Pierre Rabhi : Oui. Nous sommes tous arrivés au monde avec une grande disponibilité d’esprit. Et cet enfant qui est ouvert à tout, on peut en faire un ange ou un monstre. Il accueille les valeurs qu’on lui inculque, bonnes ou mauvaises. Ma fille Sophie, dans son école du hameau des Buis, apprend aux élèves à se montrer d’abord attentifs à l’être humain et non à leur fonction future dans la société. L’enfant doit prendre conscience de ce qu’il est, de qui il est et de la communauté, de l’environnement auxquels il appartient. On lui apprend à lire, à écrire, à compter, et c’est très bien car ce sont des outils dont chacun a besoin. Mais malheureusement, parents et professeurs oublient trop souvent qu’ils s’adressent avant tout à un être humain. Michèle et moi avions pour premier souci, lorsque nos enfants étaient plus jeunes, de les encourager à trouver leur voie et leur vocation propres. Peu importait le métier qu’ils feraient plus tard du moment, bien sûr, qu’ils ne causent de préjudice à personne. L’essentiel est qu’ils soient eux-mêmes, qu’ils soient heureux. La joie n’a pas de prix. Au hameau des Buis, cette oasis dont je vous parlais, les habitants interviennent beaucoup dans l’école, chaque génération enseigne à l’autre, on échange ses expériences. C’est léger, c’est souple et rigoureux en même temps. On y apprend beaucoup aussi de la nature environnante, des animaux qui se trouvent sur place. Maintenant, comme toute société humaine, ce n’est pas la perfection, bien sûr, des améliorations et des progrès restent toujours à faire. Idéaliser et magnifier à l’excès serait un contre-témoignage, l’être humain étant en continuelle évolution.

Olivier Le Naire : La société idéale n’existe pas…

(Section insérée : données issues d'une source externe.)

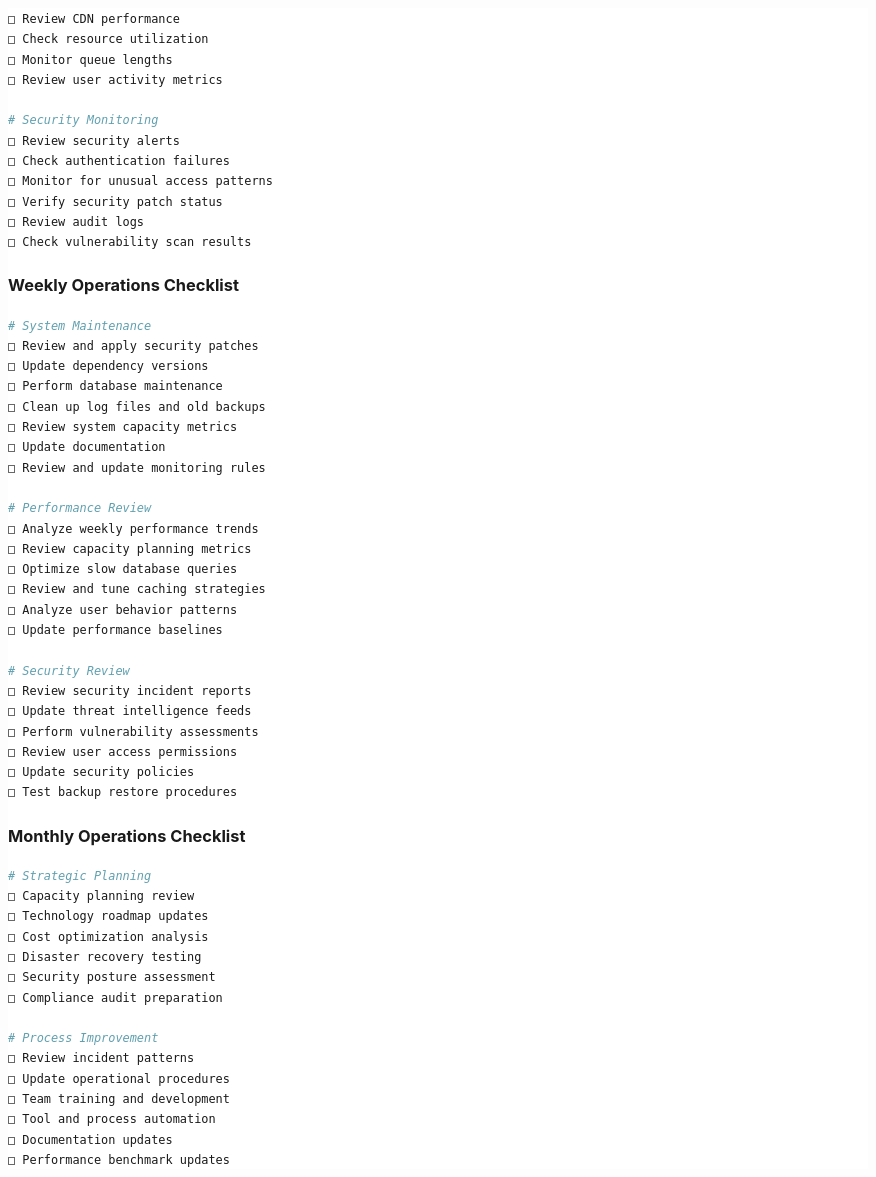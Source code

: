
 ```bash
□ Review CDN performance
□ Check resource utilization
□ Monitor queue lengths
□ Review user activity metrics

# Security Monitoring
□ Review security alerts
□ Check authentication failures
□ Monitor for unusual access patterns
□ Verify security patch status
□ Review audit logs
□ Check vulnerability scan results
```

### Weekly Operations Checklist
```bash
# System Maintenance
□ Review and apply security patches
□ Update dependency versions
□ Perform database maintenance
□ Clean up log files and old backups
□ Review system capacity metrics
□ Update documentation
□ Review and update monitoring rules

# Performance Review
□ Analyze weekly performance trends
□ Review capacity planning metrics
□ Optimize slow database queries
□ Review and tune caching strategies
□ Analyze user behavior patterns
□ Update performance baselines

# Security Review
□ Review security incident reports
□ Update threat intelligence feeds
□ Perform vulnerability assessments
□ Review user access permissions
□ Update security policies
□ Test backup restore procedures
```

### Monthly Operations Checklist
```bash
# Strategic Planning
□ Capacity planning review
□ Technology roadmap updates
□ Cost optimization analysis
□ Disaster recovery testing
□ Security posture assessment
□ Compliance audit preparation

# Process Improvement
□ Review incident patterns
□ Update operational procedures
□ Team training and development
□ Tool and process automation
□ Documentation updates
□ Performance benchmark updates
```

Pierre Rabhi : Non, puisque dans toute organisation, même si les intentions sont très élevées, on n’atteint jamais nos idéaux, bien sûr, mais c’est déjà beaucoup si on y enseigne que chacun a un travail à faire pour se connaître, améliorer sa propre nature. Le premier chantier, c’est moi-même. Pour s’épanouir, il faut d’abord savoir qui l’on est, découvrir ses vraies aspirations. C’est à cette condition qu’un être peut s’accomplir. J’entends par accomplissement le fait de monter petit à petit, d’une façon graduelle, vers quelque chose de lumineux pour que le chemin devienne initiatique. Tout ce qui nous arrive de bon, de moins bon, de douloureux, entre en compte pour nous mener dans la bonne direction. Éduquer, c’est mettre l’enfant sur la voie de sa propre initiation, tout en lui apprenant, évidemment, ce qui est nécessaire à sa vie pratique de tous les jours. Lire, écrire, compter, comme je le disais, mais aussi réapprendre à travailler de ses mains. Aujourd’hui, les enfants vivent de plus en plus avec des écrans. Ils ne sont plus présents à la réalité dans laquelle ils évoluent et se contentent d’un monde virtuel. Leur esprit est barricadé dans une bulle conceptuelle dont ils restent prisonniers. Ils ont désappris à regarder, et ce cloisonnement leur donne un mode de pensée restrictif. Il ne s’agit pas de supprimer les ordinateurs, mais d’en comprendre la limite et le bon usage, car il faut aussi apprendre à produire soi-même des choses tangibles, partir de ce qui est tangible. Si j’enfonce un clou et que je me tape sur les doigts, j’apprends. Je ne suis plus dans un univers qui obéit à tous mes fantasmes, à tout mon imaginaire. Il comporte ses propres lois. Si je veux scier une planche bien droite, il faut que j’apprenne, sinon elle ne sera jamais droite.

(…)Le lieu d’apprentissage idéal, selon moi, ce serait un jardin, un atelier-mais sans machines, du moins au début- et l’école. Le monde conceptuel relié au monde tangible, lui-même relié à la vie, puisque tout cet apprentissage débouche naturellement sur le mystère de la vie.